→ Action item
All lines in the records below with the word "ETHUSDT" must be returned.

→ Information provided
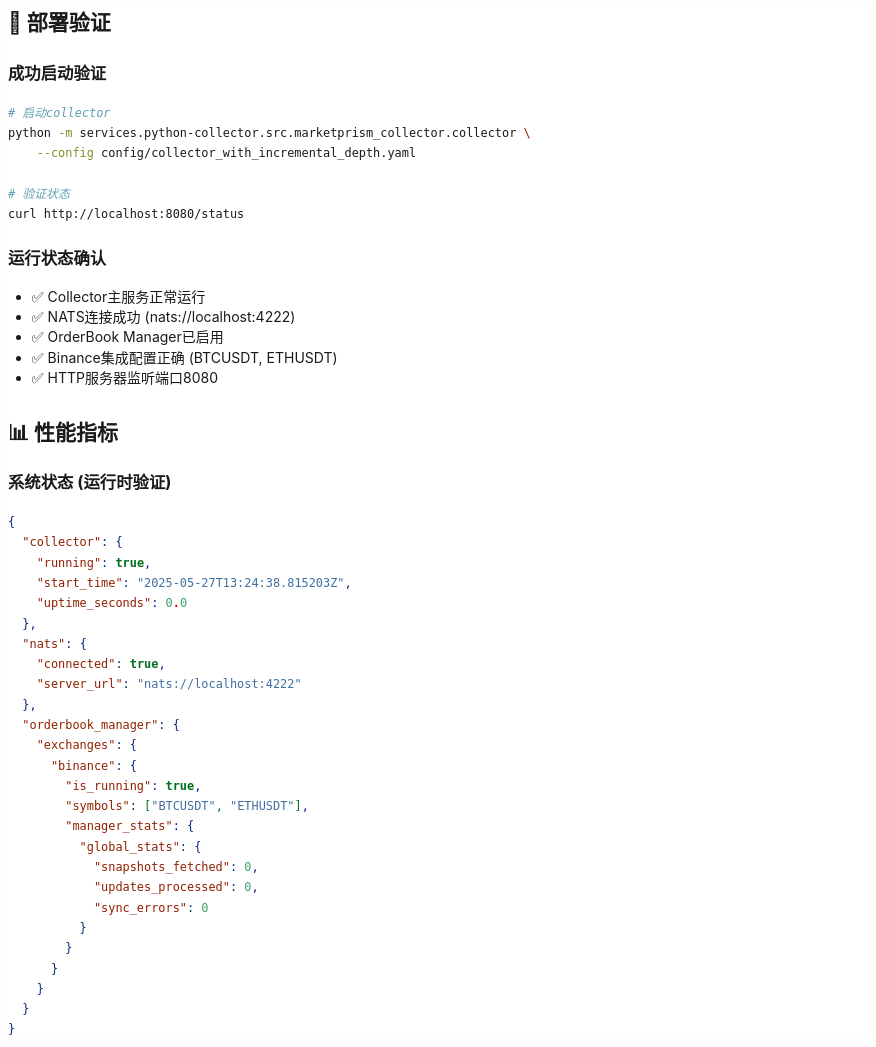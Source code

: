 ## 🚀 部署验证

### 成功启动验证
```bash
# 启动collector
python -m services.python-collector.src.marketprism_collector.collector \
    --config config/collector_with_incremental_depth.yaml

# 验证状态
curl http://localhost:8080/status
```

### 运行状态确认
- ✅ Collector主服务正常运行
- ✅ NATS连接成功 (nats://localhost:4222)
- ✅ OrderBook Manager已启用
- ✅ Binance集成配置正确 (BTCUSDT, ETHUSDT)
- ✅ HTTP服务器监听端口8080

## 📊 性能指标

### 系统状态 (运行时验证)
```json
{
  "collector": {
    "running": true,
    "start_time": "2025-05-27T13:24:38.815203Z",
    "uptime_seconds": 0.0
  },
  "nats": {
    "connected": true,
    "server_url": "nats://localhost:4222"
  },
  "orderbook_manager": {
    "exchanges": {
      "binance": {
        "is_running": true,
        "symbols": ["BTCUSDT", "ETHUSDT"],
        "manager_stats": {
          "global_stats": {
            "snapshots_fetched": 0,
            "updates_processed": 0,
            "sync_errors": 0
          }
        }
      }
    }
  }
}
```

→ Finished task
- ✅ Binance集成配置正确 (BTCUSDT, ETHUSDT)
        "symbols": ["BTCUSDT", "ETHUSDT"],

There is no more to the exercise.